O Tribunal da Relação de Coimbra reduziu a pena de prisão por seis crimes de maus-tratos a crianças a uma antiga educadora de uma instituição das Caldas da Rainha com valências de creche e pré-escolar. A 21 de dezembro do ano passado tinha sido condenada a cinco anos e três meses de prisão, mas recorreu do acórdão e viu ser-lhe aplicada uma nova pena – quatro anos e seis meses de prisão – ou seja, menos nove meses.
A execução da pena foi suspensa pelo período de cinco anos. “A simples censura dos factos e a ameaça da prisão realizam de forma adequada as finalidades da punição, sobretudo se acompanhado da fixação de deveres”, sustentou o novo acórdão, datado de 11 de junho deste ano.
Foi fixada a condição de no prazo de dois anos, depositar a quantia de mil e quinhentos euros a favor de cada uma das cinco vítimas identificadas, “como reforço do conteúdo educativo e pedagógico da pena”. Foi proibida, durante o respetivo prazo, de exercer qualquer atividade que implique ter menores à sua guarda e responsabilidade, “como reforço preventivo da reincidência”. O resto da decisão tomada inicialmente foi confirmado.
O Procurador-Geral Adjunto, no seu parecer, defendeu a redução da pena e a suspensão da sua execução, apesar da arguida só ter admitido os factos que praticou numa das situações e não ter mostrado qualquer arrependimento.
“Neste tipo de casos, as razões de prevenção geral são elevadíssimas, porque se vão repetindo, porque, dadas as dificuldades de prova, muitos crimes ficam impunes, e porque as vítimas são especialmente vulneráveis.

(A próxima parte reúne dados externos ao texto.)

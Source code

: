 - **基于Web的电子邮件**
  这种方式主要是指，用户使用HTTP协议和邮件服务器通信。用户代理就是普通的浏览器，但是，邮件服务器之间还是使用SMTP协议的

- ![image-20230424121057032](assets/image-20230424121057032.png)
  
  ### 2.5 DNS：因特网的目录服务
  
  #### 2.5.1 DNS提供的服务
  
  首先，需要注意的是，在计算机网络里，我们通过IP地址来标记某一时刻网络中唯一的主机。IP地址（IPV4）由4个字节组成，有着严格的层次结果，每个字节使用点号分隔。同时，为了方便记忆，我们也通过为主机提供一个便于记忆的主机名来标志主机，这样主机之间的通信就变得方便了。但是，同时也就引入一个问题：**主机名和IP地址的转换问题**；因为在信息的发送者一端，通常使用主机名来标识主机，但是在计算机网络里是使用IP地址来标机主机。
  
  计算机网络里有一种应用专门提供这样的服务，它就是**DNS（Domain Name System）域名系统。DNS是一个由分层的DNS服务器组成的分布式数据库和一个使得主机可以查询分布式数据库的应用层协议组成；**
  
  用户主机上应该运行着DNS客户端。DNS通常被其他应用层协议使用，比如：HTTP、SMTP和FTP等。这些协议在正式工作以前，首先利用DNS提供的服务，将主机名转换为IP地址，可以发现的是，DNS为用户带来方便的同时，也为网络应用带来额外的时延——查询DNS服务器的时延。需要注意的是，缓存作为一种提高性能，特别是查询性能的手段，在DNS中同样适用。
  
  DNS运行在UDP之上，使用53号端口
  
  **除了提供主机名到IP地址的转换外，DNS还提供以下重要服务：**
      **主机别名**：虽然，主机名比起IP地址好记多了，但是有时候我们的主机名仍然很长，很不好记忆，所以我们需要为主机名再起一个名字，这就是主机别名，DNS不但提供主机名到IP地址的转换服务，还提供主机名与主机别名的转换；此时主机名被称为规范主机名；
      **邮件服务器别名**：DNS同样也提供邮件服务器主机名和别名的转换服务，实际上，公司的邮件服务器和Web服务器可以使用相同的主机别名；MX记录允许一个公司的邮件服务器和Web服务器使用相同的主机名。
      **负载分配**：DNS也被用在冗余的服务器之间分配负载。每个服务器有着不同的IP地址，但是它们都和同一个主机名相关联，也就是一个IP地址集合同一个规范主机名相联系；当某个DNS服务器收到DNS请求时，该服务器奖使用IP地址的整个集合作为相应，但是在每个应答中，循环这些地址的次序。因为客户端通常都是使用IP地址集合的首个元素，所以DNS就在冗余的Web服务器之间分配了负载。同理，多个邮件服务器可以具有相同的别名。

As instituições que acolhem as crianças não as podem tratar desta forma”, manifestou o Tribunal da Relação de Coimbra, mas entendeu que “o Tribunal recorrido se afastou substancialmente das penas que vêm sendo fixadas pelos tribunais para casos similares”, pelo que “justifica-se, por isso, a intervenção corretiva deste tribunal”, indo parcialmente ao encontro da reclamação da arguida, que entendia que “a prova produzida em audiência de julgamento é manifestamente insuficiente para que o tribunal pudesse decidir pela condenação”.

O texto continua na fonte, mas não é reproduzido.